Le ciel sur la tête
Assurancetourix est un génie incompris, c’est bien connu.
Moi qui ai lu et relu enfant puis adulte les aventures de ses deux compères, je n’ai jamais vraiment perçu le barde des irréductibles Gaulois comme un personnage central. De toute évidence, il l’est. Donnez-lui de chanter, et le ciel tombe sur la tête de tout un village. En voilà un drôle de pouvoir. On en oublierait presque qu’à se faire discret le soleil brille et les oiseaux gazouillent. Il est peut-être là le secret de l’assurance. Elle est là, toujours, proche de nous, discrète, tendre, amicale. On aime la savoir là mais à trop lui donner de la voix, c’est que les ennuis arrivent quand ils ne sont pas déjà là.
Je ne rencontrerai jamais le célèbre chanteur de harpe, cela aurait pu être rigolo. Mais j’ai rencontré cette semaine Fanny Limare-Wolf, Directrice Générale de Allianz Direct en France. C’est tout de même bien plus riche d’enseignements et surtout plus proche de la vraie vie. Il n’y a aucun point commun entre ce monsieur déjà dans la force de l’âge soignant sa moustache blonde et la jeune femme qui m’a fait le plaisir de me recevoir dans ses locaux. Assurancetourix vivait en 50 avant JC, nous voilà en l’an 2 après l’avènement de l’IA. Oh, il y a tout de même le prénom du premier faisant référence au métier de la seconde. Et puis à bien y réfléchir, les sourires en fossettes de la seconde cachent un caractère joyeux qui la rapproche de la bonne humeur du premier. Mais ne vous y trompez pas, non, ils n’ont rien de vraiment en commun.
La potion magique
Astérix n’a jamais eu besoin d’assurance.
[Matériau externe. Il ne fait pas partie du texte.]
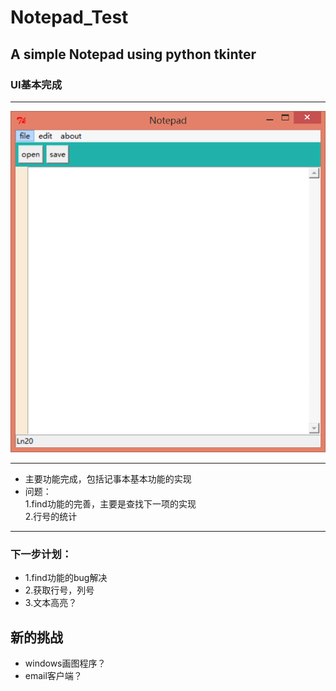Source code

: # Notepad_Test
## A simple Notepad using python tkinter
### UI基本完成
***

![UI](https://github.com/Godning/Notepad_Test/blob/master/UI.png)

***
* 主要功能完成，包括记事本基本功能的实现
* 问题：
  <br>1.find功能的完善，主要是查找下一项的实现
  <br>2.行号的统计<br>

***
### 下一步计划：
* 1.find功能的bug解决
* 2.获取行号，列号
* 3.文本高亮？
 
## 新的挑战
* windows画图程序？
* email客户端？
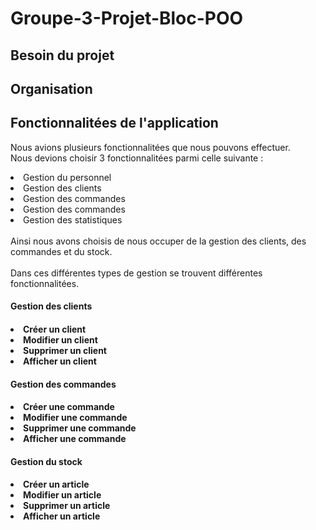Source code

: # Groupe-3-Projet-Bloc-POO

## Besoin du projet

## Organisation

## Fonctionnalitées de l'application

Nous avions plusieurs fonctionnalitées que nous pouvons effectuer.<br>
Nous devions choisir 3 fonctionnalitées parmi celle suivante :
<li>Gestion du personnel
<li>Gestion des clients
<li>Gestion des commandes
<li>Gestion des commandes
<li>Gestion des statistiques
<br><br>
Ainsi nous avons choisis de nous occuper de la gestion des clients, des commandes et du stock.<br>
<br>Dans ces différentes types de gestion se trouvent différentes fonctionnalitées.<br>
<h4>Gestion des clients<h4>
    <li>Créer un client</li>
    <li>Modifier un client</li>
    <li>Supprimer un client</li>
    <li>Afficher un client</li>


<h4>Gestion des commandes<h4>
    <li>Créer une commande</li>
    <li>Modifier une commande</li>
    <li>Supprimer une commande</li>
    <li>Afficher une commande</li>

<h4>Gestion du stock<h4>
    <li>Créer un article</li>
    <li>Modifier un article</li>
    <li>Supprimer un article</li>
    <li>Afficher un article</li>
Tout risque était couvert par une gorgée de potion magique et un bon coup de menhir. Dans le monde des Gaulois, les assureurs de notre temps auraient fait banqueroute et les bardes, en dépit de leur nom, finissaient ligotés en haut d’un arbre. Une forme d’ordre un peu révolu car si nos ancêtres sont bien gaulois, ils ont disparu. Ils auraient dû écouter leur meilleur chanteur de l’époque plutôt que de le faire taire et d’aligner les sangliers page 42 autour d’un feu.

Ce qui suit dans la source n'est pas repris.